St. Romuald of Ravenna (born c. 950, Ravenna [Italy]—died June 19, 1027, Val di Castro, Tuscany; feast day June 19) was a Christian ascetic who founded the Camaldolese Benedictines (Hermits). His feast day is celebrated on June 19, the anniversary of his death.
Romuald’s father was a member of the Onesti ducal family. After witnessing with horror his father kill a relative in a duel, Romuald retired to the Monastery of St. Apollinaris near Ravenna, where he later served as abbot. In 975 he went to Catalonia, Spain, and seems to have been impressed by the vigorous life in the monasteries. For several years he wandered through Tuscany, the Romagna district of northern Italy, and southern France, reforming existing monasteries and hermitages or founding new ones.

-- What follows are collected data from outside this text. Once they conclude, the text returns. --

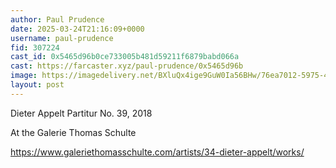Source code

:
 ```yaml
---
author: Paul Prudence
date: 2025-03-24T21:16:09+0000
username: paul-prudence
fid: 307224
cast_id: 0x5465d96b0ce733005b481d59211f6879babd066a
cast: https://farcaster.xyz/paul-prudence/0x5465d96b
image: https://imagedelivery.net/BXluQx4ige9GuW0Ia56BHw/76ea7012-5975-4e03-6a3f-97b64c42c000/original
layout: post
---
```


Dieter Appelt
Partitur No. 39, 2018

At the Galerie Thomas Schulte

https://www.galeriethomasschulte.com/artists/34-dieter-appelt/works/

<img src='https://imagedelivery.net/BXluQx4ige9GuW0Ia56BHw/76ea7012-5975-4e03-6a3f-97b64c42c000/original' alt='' referrerpolicy='no-referrer'/>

He attempted to go to Hungary but was prevented by illness. In 1001, however, the Holy Roman emperor Otto III founded a monastery at Pereum, near Ravenna, for Romuald and St. Bruno of Querfurt. The monastery served as a mission for the Slavs and Prussians. The most significant monastery founded by Romuald was Camaldoli (c. 1012), near Arezzo in Tuscany. It became the motherhouse of the new order, which combined cenobitic and eremitical elements with strict silence. By adding a note of severity to the Benedictine rule and by choosing the life of a hermit, Romuald initiated and helped to mold a movement that was to give birth to the Carthusians and the early Cistercians.